BabyLM Challenge
Sample-efficient pretraining on a developmentally plausible corpus
Submissions should be implemented in Huggingface's Transformers library. Participants can choose whatever model architecture they wish, as long as submissions can assign log-likelihoods or pseudo log-likelihoods to strings of text.
Submission Tracks
There are three competition categories: multimodal , which is new for this year's competition, strict , and strict-small . We will additionally accept papers in a dedicated paper track
• Strict and Strict-Small Tracks: The strict and strict-small tracks require that submissions are trained on 100M words (for strict) or 10M words (for strict small) of text data. Unlike last year, participants can construct their own pretraining datasets, as long as they are under the 100M or 10M word budget. To help you get started, we release 100M and 10M word pretraining datasets, which are largely similar to the ones developed for last year's competition. Submissions in these tracks will be evaluated on language-only evaluation tasks.
• Multimodal Track: Submissions must be trained on 100M words or less, however they can be trained on any amount of non-linguistic data. Submissions will be evaluated on language-only and language-vision tasks, meaning that successful entrants will likely pretrain on text-image data. To help you get started, we are releasing a 50M word text-only and 50M word paired text-image dataset.
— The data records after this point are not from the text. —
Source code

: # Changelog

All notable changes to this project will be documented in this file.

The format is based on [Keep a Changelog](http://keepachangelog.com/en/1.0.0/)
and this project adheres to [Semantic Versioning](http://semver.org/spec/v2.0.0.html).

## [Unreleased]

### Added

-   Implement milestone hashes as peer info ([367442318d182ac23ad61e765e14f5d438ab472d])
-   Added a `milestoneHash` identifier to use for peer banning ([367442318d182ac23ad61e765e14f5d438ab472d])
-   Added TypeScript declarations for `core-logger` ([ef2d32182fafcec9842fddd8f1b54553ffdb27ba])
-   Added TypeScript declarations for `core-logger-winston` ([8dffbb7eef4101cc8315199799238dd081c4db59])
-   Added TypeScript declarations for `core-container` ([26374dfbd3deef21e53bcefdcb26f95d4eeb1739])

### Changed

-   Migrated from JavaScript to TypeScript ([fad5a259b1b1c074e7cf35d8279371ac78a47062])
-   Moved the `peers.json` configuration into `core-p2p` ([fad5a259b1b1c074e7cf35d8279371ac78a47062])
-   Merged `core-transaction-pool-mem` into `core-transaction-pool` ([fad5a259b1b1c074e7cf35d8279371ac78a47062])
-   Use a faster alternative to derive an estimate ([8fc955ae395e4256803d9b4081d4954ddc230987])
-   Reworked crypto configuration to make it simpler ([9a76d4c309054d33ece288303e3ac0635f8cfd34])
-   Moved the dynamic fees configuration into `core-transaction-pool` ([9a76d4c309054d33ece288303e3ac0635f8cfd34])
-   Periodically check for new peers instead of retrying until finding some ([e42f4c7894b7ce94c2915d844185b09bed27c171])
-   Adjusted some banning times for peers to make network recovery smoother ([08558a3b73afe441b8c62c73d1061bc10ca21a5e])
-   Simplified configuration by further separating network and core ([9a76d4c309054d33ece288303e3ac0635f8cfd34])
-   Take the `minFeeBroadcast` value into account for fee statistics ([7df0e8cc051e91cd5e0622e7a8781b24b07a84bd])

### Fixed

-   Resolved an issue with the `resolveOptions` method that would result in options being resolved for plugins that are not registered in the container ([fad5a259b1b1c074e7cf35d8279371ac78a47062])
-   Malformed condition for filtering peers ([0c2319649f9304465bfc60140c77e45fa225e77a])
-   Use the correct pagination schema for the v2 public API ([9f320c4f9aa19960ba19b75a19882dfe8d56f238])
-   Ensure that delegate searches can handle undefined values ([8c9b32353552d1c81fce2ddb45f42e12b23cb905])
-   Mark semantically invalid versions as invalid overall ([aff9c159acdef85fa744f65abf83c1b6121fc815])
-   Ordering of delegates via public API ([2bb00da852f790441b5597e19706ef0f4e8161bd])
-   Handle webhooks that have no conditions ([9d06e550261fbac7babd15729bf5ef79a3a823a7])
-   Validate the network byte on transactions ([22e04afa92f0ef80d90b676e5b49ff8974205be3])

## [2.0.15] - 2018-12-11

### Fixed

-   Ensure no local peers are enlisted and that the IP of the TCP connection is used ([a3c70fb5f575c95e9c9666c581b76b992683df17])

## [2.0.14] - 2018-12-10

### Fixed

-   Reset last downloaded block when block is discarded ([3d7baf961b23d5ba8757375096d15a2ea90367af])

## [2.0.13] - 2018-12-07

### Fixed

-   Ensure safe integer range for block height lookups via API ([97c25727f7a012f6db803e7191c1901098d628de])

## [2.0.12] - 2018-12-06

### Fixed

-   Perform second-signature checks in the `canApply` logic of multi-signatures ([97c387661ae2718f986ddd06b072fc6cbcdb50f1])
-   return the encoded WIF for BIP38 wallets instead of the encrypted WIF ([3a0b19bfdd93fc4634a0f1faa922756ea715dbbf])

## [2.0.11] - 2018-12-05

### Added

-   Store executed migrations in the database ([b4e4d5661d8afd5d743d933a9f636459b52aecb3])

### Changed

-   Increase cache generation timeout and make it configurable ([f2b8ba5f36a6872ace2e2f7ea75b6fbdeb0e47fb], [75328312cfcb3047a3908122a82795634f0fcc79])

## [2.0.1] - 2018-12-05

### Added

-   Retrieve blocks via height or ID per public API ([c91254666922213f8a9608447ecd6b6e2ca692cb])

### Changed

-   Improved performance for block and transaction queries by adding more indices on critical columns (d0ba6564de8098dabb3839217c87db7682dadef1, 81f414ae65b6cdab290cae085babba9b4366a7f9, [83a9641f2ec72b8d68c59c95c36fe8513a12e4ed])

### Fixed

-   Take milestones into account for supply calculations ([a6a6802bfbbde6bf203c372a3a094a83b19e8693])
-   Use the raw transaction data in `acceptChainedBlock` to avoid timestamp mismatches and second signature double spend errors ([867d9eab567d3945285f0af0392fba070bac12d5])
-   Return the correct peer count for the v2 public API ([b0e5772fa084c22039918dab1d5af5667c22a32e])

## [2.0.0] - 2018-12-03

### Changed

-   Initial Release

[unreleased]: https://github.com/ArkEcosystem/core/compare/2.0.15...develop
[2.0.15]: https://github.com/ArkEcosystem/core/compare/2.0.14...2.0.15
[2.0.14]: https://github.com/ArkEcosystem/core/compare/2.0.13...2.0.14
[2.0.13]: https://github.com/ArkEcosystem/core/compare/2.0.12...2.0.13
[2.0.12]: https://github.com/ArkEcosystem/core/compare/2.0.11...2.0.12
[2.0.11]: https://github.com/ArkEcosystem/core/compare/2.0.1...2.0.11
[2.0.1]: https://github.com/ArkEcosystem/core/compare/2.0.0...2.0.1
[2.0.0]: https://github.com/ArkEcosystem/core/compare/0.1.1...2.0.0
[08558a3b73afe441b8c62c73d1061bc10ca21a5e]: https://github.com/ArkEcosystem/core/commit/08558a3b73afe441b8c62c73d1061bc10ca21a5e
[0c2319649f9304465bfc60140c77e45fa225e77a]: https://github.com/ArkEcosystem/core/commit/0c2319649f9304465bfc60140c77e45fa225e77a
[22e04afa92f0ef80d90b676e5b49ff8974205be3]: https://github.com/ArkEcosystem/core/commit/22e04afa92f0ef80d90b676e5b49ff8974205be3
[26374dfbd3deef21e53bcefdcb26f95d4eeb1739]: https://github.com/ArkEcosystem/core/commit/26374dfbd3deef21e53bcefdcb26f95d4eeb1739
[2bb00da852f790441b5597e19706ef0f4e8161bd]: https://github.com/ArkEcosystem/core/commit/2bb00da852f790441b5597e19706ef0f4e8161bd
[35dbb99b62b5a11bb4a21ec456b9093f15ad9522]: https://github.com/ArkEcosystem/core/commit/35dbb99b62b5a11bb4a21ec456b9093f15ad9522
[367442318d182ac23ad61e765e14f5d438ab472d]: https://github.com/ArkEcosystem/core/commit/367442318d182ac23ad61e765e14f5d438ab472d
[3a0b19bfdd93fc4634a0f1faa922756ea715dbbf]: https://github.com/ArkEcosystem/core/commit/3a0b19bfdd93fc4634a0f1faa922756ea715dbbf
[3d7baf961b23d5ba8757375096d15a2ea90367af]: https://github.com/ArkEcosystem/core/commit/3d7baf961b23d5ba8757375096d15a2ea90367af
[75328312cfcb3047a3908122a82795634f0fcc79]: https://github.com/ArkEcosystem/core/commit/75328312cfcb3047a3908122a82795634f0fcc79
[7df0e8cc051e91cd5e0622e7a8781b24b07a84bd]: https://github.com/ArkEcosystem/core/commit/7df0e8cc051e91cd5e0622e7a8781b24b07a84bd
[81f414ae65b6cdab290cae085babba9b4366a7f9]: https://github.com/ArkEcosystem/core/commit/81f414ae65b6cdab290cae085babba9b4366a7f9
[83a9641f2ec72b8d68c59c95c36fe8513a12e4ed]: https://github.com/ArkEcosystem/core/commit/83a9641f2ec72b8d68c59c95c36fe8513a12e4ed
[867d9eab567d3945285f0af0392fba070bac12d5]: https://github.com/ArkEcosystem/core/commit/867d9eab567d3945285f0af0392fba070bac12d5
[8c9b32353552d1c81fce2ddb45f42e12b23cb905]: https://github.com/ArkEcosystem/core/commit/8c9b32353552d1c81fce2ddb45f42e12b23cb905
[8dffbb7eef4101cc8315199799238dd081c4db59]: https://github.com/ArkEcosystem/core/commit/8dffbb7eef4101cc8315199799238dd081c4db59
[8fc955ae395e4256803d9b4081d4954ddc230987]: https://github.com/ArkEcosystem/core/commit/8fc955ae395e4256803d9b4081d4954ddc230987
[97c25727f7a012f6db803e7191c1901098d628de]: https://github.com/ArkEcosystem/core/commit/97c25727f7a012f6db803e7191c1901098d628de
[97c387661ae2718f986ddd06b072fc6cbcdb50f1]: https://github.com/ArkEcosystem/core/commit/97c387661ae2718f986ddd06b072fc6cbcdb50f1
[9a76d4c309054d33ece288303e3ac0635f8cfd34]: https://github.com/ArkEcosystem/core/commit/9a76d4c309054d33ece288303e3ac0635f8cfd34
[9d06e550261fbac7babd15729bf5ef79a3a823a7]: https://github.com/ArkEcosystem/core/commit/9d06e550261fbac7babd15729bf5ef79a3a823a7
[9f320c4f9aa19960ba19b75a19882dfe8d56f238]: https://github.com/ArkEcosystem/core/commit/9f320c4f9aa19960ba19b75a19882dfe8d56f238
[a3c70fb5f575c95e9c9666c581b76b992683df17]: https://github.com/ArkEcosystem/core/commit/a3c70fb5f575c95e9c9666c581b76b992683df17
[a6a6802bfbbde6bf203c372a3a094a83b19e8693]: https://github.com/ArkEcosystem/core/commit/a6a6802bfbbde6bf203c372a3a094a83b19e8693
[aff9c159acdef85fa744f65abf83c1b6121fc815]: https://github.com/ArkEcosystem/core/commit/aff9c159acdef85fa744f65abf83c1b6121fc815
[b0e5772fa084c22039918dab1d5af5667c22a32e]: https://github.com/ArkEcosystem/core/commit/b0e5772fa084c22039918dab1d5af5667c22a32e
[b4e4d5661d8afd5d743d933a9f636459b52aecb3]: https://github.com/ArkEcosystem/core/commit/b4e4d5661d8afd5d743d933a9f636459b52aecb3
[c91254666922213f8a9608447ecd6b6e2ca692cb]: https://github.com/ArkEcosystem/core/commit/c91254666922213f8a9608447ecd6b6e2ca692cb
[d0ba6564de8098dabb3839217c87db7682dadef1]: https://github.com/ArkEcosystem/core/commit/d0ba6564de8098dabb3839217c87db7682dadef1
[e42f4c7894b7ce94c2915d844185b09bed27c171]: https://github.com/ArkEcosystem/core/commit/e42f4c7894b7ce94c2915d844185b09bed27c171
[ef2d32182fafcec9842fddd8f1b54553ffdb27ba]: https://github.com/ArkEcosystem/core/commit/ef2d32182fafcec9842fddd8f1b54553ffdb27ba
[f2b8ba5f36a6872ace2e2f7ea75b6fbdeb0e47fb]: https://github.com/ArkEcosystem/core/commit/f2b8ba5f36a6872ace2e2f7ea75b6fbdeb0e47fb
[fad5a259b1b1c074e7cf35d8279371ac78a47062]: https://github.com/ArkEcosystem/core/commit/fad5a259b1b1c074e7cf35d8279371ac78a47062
• Paper Track: In this track, we will accept any contribution related to human-scale or data-efficient language modeling, or cognitive modeling using language models. While contributions can describe language modeling architectures, we also welcome new datasets and evaluation tasks.
Pretraining Data
[ Click here to access data (via OSF) ] To help you get started, we distribute pretraining datasets for the strict, strict-small and multimodal track. Note, however that, unlike last year, participants are free to construct their own datasets if they wish. Below, we give a few more details on the datasets we provide:
• Text-only Dataset: Our text-only dataset is an updated version of last year's BabyLM training corpus. It comes in 10M and 100M word variants, consists mostly of transcribed speech, and has a large proportion of simplified language, such as child-directed speech, childrens' storybooks, and simple Wikipedia.
• Multimodal Dataset: Our multimodal dataset consists of a 50M word down-sampled version of our text-only dataset, and 50M words of paired image-text data.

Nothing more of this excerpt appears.